Responses: Is the Media Beneficial or Detrimental?
As impossible as it may seem, the issue of the media's role in politics continues to grow more contentious with each new issue that arises. Over the past few weeks, our community has engaged in thoughtful conversation over whether or not this powerful presence is a benefit to society through its ability to inform the public and keep politicians accountable, or counterproductive to the political climate through spreading bias and misinformation, intentionally or unintentionally. Here's a few highlights from what people had to say.
From the Op-eds
The media’s hard approach on the government is vital and should be supported. Important social advocacy campaigns would have had no impact if the media had not played its part. From anti-tobacco campaigns to issues like climate change and global warming, all have been put up by today’s media, to make the common man aware of his world. With the technological advancements, the effects of media have increased to a whole new level. With apps, and instant news coverage, everyone is globally connected and aware. People have become politically and socially educated.
Mass media is a key democratic institution and is vital in improving the quality of other institutions like judiciary, and other branches of the state, as it plays a key role in evaluating their democratic performance.The media has played a big role in different global movements and its positive impact on our society can easily be evaluated by observing its contribution on every level.
-Hussein Usmanrch, Pakistan
The media has always been many people’s main source of gaining information, be it from the morning news, celebrity tabloids, or scrolling through our Facebook feed. In this era of technology, when it is so effortless for anyone to publish their opinions on the internet, we’ve made it incredibly easy to be exposed to blatant lies and falsities in the guise of credible facts. It’s come to a point where middle school students in 2017 will believe the Earth is flat just because a basketball player claimed it to be (I’m looking at you, Kyrie Irving). And of course, there’s the entire “fake news” debacle, propagated by Trump over news outlets he simply doesn’t like. There is no doubting that the enormous influence the media has on the masses can be used for positive effect, but when the public no longer bothers to fact-check every politician they listen to, or takes every article they read at face-value, people become misinformed and then harm others with that misinformation.
-Kya Chen, California
From the Discussions
The idea of trusting the media to different extents based on political views is interesting to me. ...most people follow news outlets that agree with their political views, so it is safe to say that everyone trusts the media to some extent. That being said, with our current political climate it is a good idea to be wary of stories coming from any news outlet (no matter how "trustworthy") and make sure to do research so you understand the whole story.
-Maddie Danzberger, Minnesota
It feels at times that the only stories being covered are ones about Trump, whether they're of great importance or not. However, I empathize with the media in that, at this time in the United States, so much occurs and changes within a mere 24 hours, and it's difficult to give every story the attention it deserves. I don't believe that the media, specifically sources like NYT and CNN, which I assume this cartoon is directed at, intentionally disregard stories that don't affirm their biases. I believe that we, as consumers of the media, are responsible for seeking out a variety of stories and sources--a "balanced media diet," if you will.

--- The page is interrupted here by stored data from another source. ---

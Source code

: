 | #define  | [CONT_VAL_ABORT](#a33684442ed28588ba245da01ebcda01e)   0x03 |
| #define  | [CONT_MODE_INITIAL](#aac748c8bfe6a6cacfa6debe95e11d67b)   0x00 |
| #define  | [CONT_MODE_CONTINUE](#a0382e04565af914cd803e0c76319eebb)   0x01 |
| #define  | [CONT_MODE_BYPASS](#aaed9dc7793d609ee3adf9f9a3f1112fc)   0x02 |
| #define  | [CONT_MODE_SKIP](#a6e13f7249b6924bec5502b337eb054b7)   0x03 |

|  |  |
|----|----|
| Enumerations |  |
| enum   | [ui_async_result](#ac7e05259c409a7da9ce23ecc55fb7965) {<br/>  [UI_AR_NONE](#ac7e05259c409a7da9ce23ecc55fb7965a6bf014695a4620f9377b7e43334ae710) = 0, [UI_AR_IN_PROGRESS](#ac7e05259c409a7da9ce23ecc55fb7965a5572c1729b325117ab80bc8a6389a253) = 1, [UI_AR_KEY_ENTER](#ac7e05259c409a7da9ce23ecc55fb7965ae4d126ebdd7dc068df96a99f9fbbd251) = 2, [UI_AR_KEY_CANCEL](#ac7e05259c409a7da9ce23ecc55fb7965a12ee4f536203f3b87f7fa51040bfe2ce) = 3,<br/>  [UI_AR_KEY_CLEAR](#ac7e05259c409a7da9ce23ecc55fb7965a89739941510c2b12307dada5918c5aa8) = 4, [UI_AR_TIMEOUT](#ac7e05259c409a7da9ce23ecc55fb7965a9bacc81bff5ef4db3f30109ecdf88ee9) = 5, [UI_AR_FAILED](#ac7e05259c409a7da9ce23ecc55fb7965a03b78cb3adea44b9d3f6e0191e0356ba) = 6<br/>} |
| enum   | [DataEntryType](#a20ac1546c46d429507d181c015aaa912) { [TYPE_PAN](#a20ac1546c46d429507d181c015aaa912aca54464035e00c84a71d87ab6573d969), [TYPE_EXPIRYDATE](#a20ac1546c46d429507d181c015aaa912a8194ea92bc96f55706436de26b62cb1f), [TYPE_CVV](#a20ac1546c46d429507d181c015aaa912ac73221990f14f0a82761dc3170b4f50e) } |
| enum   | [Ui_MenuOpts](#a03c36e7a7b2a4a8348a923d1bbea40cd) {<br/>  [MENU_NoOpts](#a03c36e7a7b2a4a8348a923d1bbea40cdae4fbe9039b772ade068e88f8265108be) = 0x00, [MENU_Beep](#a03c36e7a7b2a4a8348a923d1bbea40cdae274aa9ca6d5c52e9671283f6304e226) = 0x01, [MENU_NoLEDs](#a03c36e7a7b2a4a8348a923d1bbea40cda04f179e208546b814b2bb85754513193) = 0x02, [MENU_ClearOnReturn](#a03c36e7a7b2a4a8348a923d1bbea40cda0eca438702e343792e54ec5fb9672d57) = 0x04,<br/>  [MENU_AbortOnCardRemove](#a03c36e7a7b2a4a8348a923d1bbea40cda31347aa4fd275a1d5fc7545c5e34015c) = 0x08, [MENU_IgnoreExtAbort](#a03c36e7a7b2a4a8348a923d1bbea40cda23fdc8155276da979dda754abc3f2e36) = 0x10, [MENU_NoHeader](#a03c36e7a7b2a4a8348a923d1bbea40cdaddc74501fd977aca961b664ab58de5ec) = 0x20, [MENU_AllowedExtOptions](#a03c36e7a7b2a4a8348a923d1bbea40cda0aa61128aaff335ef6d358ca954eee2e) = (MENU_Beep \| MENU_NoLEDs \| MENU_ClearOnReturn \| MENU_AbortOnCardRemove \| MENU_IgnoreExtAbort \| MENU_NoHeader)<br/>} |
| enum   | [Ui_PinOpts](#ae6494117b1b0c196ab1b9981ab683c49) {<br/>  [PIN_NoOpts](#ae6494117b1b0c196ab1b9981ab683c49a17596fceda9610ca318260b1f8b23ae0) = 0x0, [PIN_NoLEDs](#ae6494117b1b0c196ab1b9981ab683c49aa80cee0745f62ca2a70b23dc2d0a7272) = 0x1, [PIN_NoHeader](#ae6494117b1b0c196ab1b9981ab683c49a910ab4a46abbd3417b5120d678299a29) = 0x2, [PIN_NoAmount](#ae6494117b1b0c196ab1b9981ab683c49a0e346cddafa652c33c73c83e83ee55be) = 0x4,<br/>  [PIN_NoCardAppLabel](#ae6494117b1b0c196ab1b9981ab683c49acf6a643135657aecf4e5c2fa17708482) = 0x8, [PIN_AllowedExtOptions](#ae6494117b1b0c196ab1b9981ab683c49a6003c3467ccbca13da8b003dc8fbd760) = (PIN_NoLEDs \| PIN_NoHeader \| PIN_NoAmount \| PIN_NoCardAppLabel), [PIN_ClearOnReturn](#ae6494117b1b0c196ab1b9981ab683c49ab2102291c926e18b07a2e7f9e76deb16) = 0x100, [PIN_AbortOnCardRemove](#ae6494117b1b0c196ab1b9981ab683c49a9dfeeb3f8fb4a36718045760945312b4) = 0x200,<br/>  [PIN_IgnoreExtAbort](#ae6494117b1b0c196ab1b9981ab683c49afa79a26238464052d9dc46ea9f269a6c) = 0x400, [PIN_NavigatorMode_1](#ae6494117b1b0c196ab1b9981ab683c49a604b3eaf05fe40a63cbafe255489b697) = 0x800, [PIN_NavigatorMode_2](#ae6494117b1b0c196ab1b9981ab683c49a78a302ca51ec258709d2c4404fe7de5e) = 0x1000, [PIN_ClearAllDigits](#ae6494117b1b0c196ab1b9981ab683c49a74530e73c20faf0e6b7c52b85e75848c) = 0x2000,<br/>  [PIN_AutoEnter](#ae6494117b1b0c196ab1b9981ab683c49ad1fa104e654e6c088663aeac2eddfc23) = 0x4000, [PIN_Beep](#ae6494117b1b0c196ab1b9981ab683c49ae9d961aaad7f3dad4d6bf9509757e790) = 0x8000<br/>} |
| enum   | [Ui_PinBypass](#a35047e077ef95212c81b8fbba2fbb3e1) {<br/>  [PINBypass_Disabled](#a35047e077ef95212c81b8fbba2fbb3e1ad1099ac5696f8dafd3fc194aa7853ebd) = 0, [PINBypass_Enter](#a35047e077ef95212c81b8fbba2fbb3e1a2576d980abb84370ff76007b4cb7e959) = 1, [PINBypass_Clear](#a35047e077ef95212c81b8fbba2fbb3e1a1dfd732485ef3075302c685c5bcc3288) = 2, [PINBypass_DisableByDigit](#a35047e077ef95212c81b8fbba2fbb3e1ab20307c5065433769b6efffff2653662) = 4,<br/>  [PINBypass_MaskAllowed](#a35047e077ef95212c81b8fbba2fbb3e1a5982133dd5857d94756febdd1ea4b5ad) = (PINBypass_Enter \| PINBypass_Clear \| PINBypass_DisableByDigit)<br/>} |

-Emily Ficker, North Carolina
it get's hard to define what exactly is harming the state. The media's responsibility is to keep the State in check through distribution of information, and the idea that the state can stop that is scary. Now obviously if a platform is distributing hate speech or if they're encouraging violence or even if they're putting out straight up lies, then there definitely should be a way to fight that, but outside of that it gets blurry. I'm not super anti-government, but checks and balances need to exist.
-Enrique Eguiguren, Illinois
The strong connection between politicians and pundits is undeniable, but what does it say about the media when the politician becomes the pundit? The most recent example is when Rep. Jason Chaffetz resigned from Congress this summer and immediately became a commentator on Fox News. Do they make the news more informative? Are they more biased?